• **What is being asked**: Keep the images out while you retype all of the data exactly.

(Records from a collection)
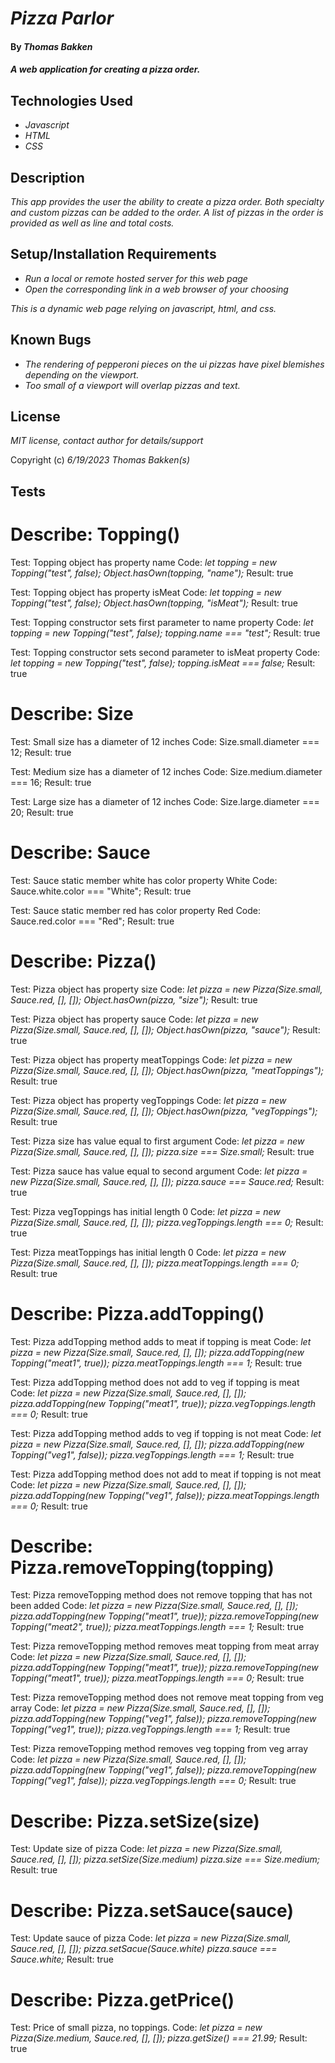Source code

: # _Pizza Parlor_

#### By _**Thomas Bakken**_

#### _A web application for creating a pizza order._

## Technologies Used

* _Javascript_
* _HTML_
* _CSS_

## Description

_This app provides the user the ability to create a pizza order. Both specialty and custom pizzas can be added to the order. A list of pizzas in the order is provided as well as line and total costs._

## Setup/Installation Requirements

* _Run a local or remote hosted server for this web page_
* _Open the corresponding link in a web browser of your choosing_

_This is a dynamic web page relying on javascript, html, and css._

## Known Bugs

* _The rendering of pepperoni pieces on the ui pizzas have pixel blemishes depending on the viewport._
* _Too small of a viewport will overlap pizzas and text._

## License

_MIT license, contact author for details/support_

Copyright (c) _6/19/2023_ _Thomas Bakken(s)_


## Tests

# Describe: Topping()

Test: Topping object has property name
Code: 
_let topping = new Topping("test", false);_
_Object.hasOwn(topping, "name");_
Result: true

Test: Topping object has property isMeat
Code: 
_let topping = new Topping("test", false);_
_Object.hasOwn(topping, "isMeat");_
Result: true

Test: Topping constructor sets first parameter to name property
Code: 
_let topping = new Topping("test", false);_
_topping.name === "test";_
Result: true

Test: Topping constructor sets second parameter to isMeat property
Code: 
_let topping = new Topping("test", false);_
_topping.isMeat === false;_
Result: true


# Describe: Size

Test: Small size has a diameter of 12 inches
Code: Size.small.diameter === 12;
Result: true

Test: Medium size has a diameter of 12 inches
Code: Size.medium.diameter === 16;
Result: true

Test: Large size has a diameter of 12 inches
Code: Size.large.diameter === 20;
Result: true


# Describe: Sauce

Test: Sauce static member white has color property White
Code: Sauce.white.color === "White";
Result: true

Test: Sauce static member red has color property Red
Code: Sauce.red.color === "Red";
Result: true


# Describe: Pizza()

Test: Pizza object has property size
Code: 
_let pizza = new Pizza(Size.small, Sauce.red, [], []);_
_Object.hasOwn(pizza, "size");_
Result: true

Test: Pizza object has property sauce
Code: 
_let pizza = new Pizza(Size.small, Sauce.red, [], []);_
_Object.hasOwn(pizza, "sauce");_
Result: true

Test: Pizza object has property meatToppings
Code: 
_let pizza = new Pizza(Size.small, Sauce.red, [], []);_
_Object.hasOwn(pizza, "meatToppings");_
Result: true

Test: Pizza object has property vegToppings
Code: 
_let pizza = new Pizza(Size.small, Sauce.red, [], []);_
_Object.hasOwn(pizza, "vegToppings");_
Result: true

Test: Pizza size has value equal to first argument
Code: 
_let pizza = new Pizza(Size.small, Sauce.red, [], []);_
_pizza.size === Size.small;_
Result: true

Test: Pizza sauce has value equal to second argument
Code: 
_let pizza = new Pizza(Size.small, Sauce.red, [], []);_
_pizza.sauce === Sauce.red;_
Result: true

Test: Pizza vegToppings has initial length 0
Code: 
_let pizza = new Pizza(Size.small, Sauce.red, [], []);_
_pizza.vegToppings.length === 0;_
Result: true

Test: Pizza meatToppings has initial length 0
Code: 
_let pizza = new Pizza(Size.small, Sauce.red, [], []);_
_pizza.meatToppings.length === 0;_
Result: true


# Describe: Pizza.addTopping()

Test: Pizza addTopping method adds to meat if topping is meat
Code: 
_let pizza = new Pizza(Size.small, Sauce.red, [], []);_
_pizza.addTopping(new Topping("meat1", true));_
_pizza.meatToppings.length === 1;_
Result: true

Test: Pizza addTopping method does not add to veg if topping is meat
Code: 
_let pizza = new Pizza(Size.small, Sauce.red, [], []);_
_pizza.addTopping(new Topping("meat1", true));_
_pizza.vegToppings.length === 0;_
Result: true

Test: Pizza addTopping method adds to veg if topping is not meat
Code: 
_let pizza = new Pizza(Size.small, Sauce.red, [], []);_
_pizza.addTopping(new Topping("veg1", false));_
_pizza.vegToppings.length === 1;_
Result: true

Test: Pizza addTopping method does not add to meat if topping is not meat
Code: 
_let pizza = new Pizza(Size.small, Sauce.red, [], []);_
_pizza.addTopping(new Topping("veg1", false));_
_pizza.meatToppings.length === 0;_
Result: true


# Describe: Pizza.removeTopping(topping)

Test: Pizza removeTopping method does not remove topping that has not been added
Code: 
_let pizza = new Pizza(Size.small, Sauce.red, [], []);_
_pizza.addTopping(new Topping("meat1", true));_
_pizza.removeTopping(new Topping("meat2", true));_
_pizza.meatToppings.length === 1;_
Result: true

Test: Pizza removeTopping method removes meat topping from meat array 
Code: 
_let pizza = new Pizza(Size.small, Sauce.red, [], []);_
_pizza.addTopping(new Topping("meat1", true));_
_pizza.removeTopping(new Topping("meat1", true));_
_pizza.meatToppings.length === 0;_
Result: true

Test: Pizza removeTopping method does not remove meat topping from veg array 
Code: 
_let pizza = new Pizza(Size.small, Sauce.red, [], []);_
_pizza.addTopping(new Topping("veg1", false));_
_pizza.removeTopping(new Topping("veg1", true));_
_pizza.vegToppings.length === 1;_
Result: true

Test: Pizza removeTopping method removes veg topping from veg array 
Code: 
_let pizza = new Pizza(Size.small, Sauce.red, [], []);_
_pizza.addTopping(new Topping("veg1", false));_
_pizza.removeTopping(new Topping("veg1", false));_
_pizza.vegToppings.length === 0;_
Result: true


# Describe: Pizza.setSize(size)

Test: Update size of pizza
Code: 
_let pizza = new Pizza(Size.small, Sauce.red, [], []);_
_pizza.setSize(Size.medium)_
_pizza.size === Size.medium;_
Result: true


# Describe: Pizza.setSauce(sauce)

Test: Update sauce of pizza
Code: 
_let pizza = new Pizza(Size.small, Sauce.red, [], []);_
_pizza.setSacue(Sauce.white)_
_pizza.sauce === Sauce.white;_
Result: true

# Describe: Pizza.getPrice()

Test: Price of small pizza, no toppings.
Code:
_let pizza = new Pizza(Size.medium, Sauce.red, [], []);_
_pizza.getSize() === 21.99;_
Result: true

• **Response to the task**:
Source code

: # _Pizza Parlor_

#### By _**Thomas Bakken**_

#### _A web application for creating a pizza order._

## Technologies Used

* _Javascript_
* _HTML_
* _CSS_

## Description

_This app provides the user the ability to create a pizza order. Both specialty and custom pizzas can be added to the order. A list of pizzas in the order is provided as well as line and total costs._

## Setup/Installation Requirements

* _Run a local or remote hosted server for this web page_
* _Open the corresponding link in a web browser of your choosing_

_This is a dynamic web page relying on javascript, html, and css._

## Known Bugs

* _The rendering of pepperoni pieces on the ui pizzas have pixel blemishes depending on the viewport._
* _Too small of a viewport will overlap pizzas and text._

## License

_MIT license, contact author for details/support_

Copyright (c) _6/19/2023_ _Thomas Bakken(s)_


## Tests

# Describe: Topping()

Test: Topping object has property name
Code: 
_let topping = new Topping("test", false);_
_Object.hasOwn(topping, "name");_
Result: true

Test: Topping object has property isMeat
Code: 
_let topping = new Topping("test", false);_
_Object.hasOwn(topping, "isMeat");_
Result: true

Test: Topping constructor sets first parameter to name property
Code: 
_let topping = new Topping("test", false);_
_topping.name === "test";_
Result: true

Test: Topping constructor sets second parameter to isMeat property
Code: 
_let topping = new Topping("test", false);_
_topping.isMeat === false;_
Result: true


# Describe: Size

Test: Small size has a diameter of 12 inches
Code: Size.small.diameter === 12;
Result: true

Test: Medium size has a diameter of 12 inches
Code: Size.medium.diameter === 16;
Result: true

Test: Large size has a diameter of 12 inches
Code: Size.large.diameter === 20;
Result: true


# Describe: Sauce

Test: Sauce static member white has color property White
Code: Sauce.white.color === "White";
Result: true

Test: Sauce static member red has color property Red
Code: Sauce.red.color === "Red";
Result: true


# Describe: Pizza()

Test: Pizza object has property size
Code: 
_let pizza = new Pizza(Size.small, Sauce.red, [], []);_
_Object.hasOwn(pizza, "size");_
Result: true

Test: Pizza object has property sauce
Code: 
_let pizza = new Pizza(Size.small, Sauce.red, [], []);_
_Object.hasOwn(pizza, "sauce");_
Result: true

Test: Pizza object has property meatToppings
Code: 
_let pizza = new Pizza(Size.small, Sauce.red, [], []);_
_Object.hasOwn(pizza, "meatToppings");_
Result: true

Test: Pizza object has property vegToppings
Code: 
_let pizza = new Pizza(Size.small, Sauce.red, [], []);_
_Object.hasOwn(pizza, "vegToppings");_
Result: true

Test: Pizza size has value equal to first argument
Code: 
_let pizza = new Pizza(Size.small, Sauce.red, [], []);_
_pizza.size === Size.small;_
Result: true

Test: Pizza sauce has value equal to second argument
Code: 
_let pizza = new Pizza(Size.small, Sauce.red, [], []);_
_pizza.sauce === Sauce.red;_
Result: true

Test: Pizza vegToppings has initial length 0
Code: 
_let pizza = new Pizza(Size.small, Sauce.red, [], []);_
_pizza.vegToppings.length === 0;_
Result: true

Test: Pizza meatToppings has initial length 0
Code: 
_let pizza = new Pizza(Size.small, Sauce.red, [], []);_
_pizza.meatToppings.length === 0;_
Result: true


# Describe: Pizza.addTopping()

Test: Pizza addTopping method adds to meat if topping is meat
Code: 
_let pizza = new Pizza(Size.small, Sauce.red, [], []);_
_pizza.addTopping(new Topping("meat1", true));_
_pizza.meatToppings.length === 1;_
Result: true

Test: Pizza addTopping method does not add to veg if topping is meat
Code: 
_let pizza = new Pizza(Size.small, Sauce.red, [], []);_
_pizza.addTopping(new Topping("meat1", true));_
_pizza.vegToppings.length === 0;_
Result: true

Test: Pizza addTopping method adds to veg if topping is not meat
Code: 
_let pizza = new Pizza(Size.small, Sauce.red, [], []);_
_pizza.addTopping(new Topping("veg1", false));_
_pizza.vegToppings.length === 1;_
Result: true

Test: Pizza addTopping method does not add to meat if topping is not meat
Code: 
_let pizza = new Pizza(Size.small, Sauce.red, [], []);_
_pizza.addTopping(new Topping("veg1", false));_
_pizza.meatToppings.length === 0;_
Result: true


# Describe: Pizza.removeTopping(topping)

Test: Pizza removeTopping method does not remove topping that has not been added
Code: 
_let pizza = new Pizza(Size.small, Sauce.red, [], []);_
_pizza.addTopping(new Topping("meat1", true));_
_pizza.removeTopping(new Topping("meat2", true));_
_pizza.meatToppings.length === 1;_
Result: true

Test: Pizza removeTopping method removes meat topping from meat array 
Code: 
_let pizza = new Pizza(Size.small, Sauce.red, [], []);_
_pizza.addTopping(new Topping("meat1", true));_
_pizza.removeTopping(new Topping("meat1", true));_
_pizza.meatToppings.length === 0;_
Result: true

Test: Pizza removeTopping method does not remove meat topping from veg array 
Code: 
_let pizza = new Pizza(Size.small, Sauce.red, [], []);_
_pizza.addTopping(new Topping("veg1", false));_
_pizza.removeTopping(new Topping("veg1", true));_
_pizza.vegToppings.length === 1;_
Result: true

Test: Pizza removeTopping method removes veg topping from veg array 
Code: 
_let pizza = new Pizza(Size.small, Sauce.red, [], []);_
_pizza.addTopping(new Topping("veg1", false));_
_pizza.removeTopping(new Topping("veg1", false));_
_pizza.vegToppings.length === 0;_
Result: true


# Describe: Pizza.setSize(size)

Test: Update size of pizza
Code: 
_let pizza = new Pizza(Size.small, Sauce.red, [], []);_
_pizza.setSize(Size.medium)_
_pizza.size === Size.medium;_
Result: true


# Describe: Pizza.setSauce(sauce)

Test: Update sauce of pizza
Code: 
_let pizza = new Pizza(Size.small, Sauce.red, [], []);_
_pizza.setSacue(Sauce.white)_
_pizza.sauce === Sauce.white;_
Result: true

# Describe: Pizza.getPrice()

Test: Price of small pizza, no toppings.
Code:
_let pizza = new Pizza(Size.medium, Sauce.red, [], []);_
_pizza.getSize() === 21.99;_
Result: true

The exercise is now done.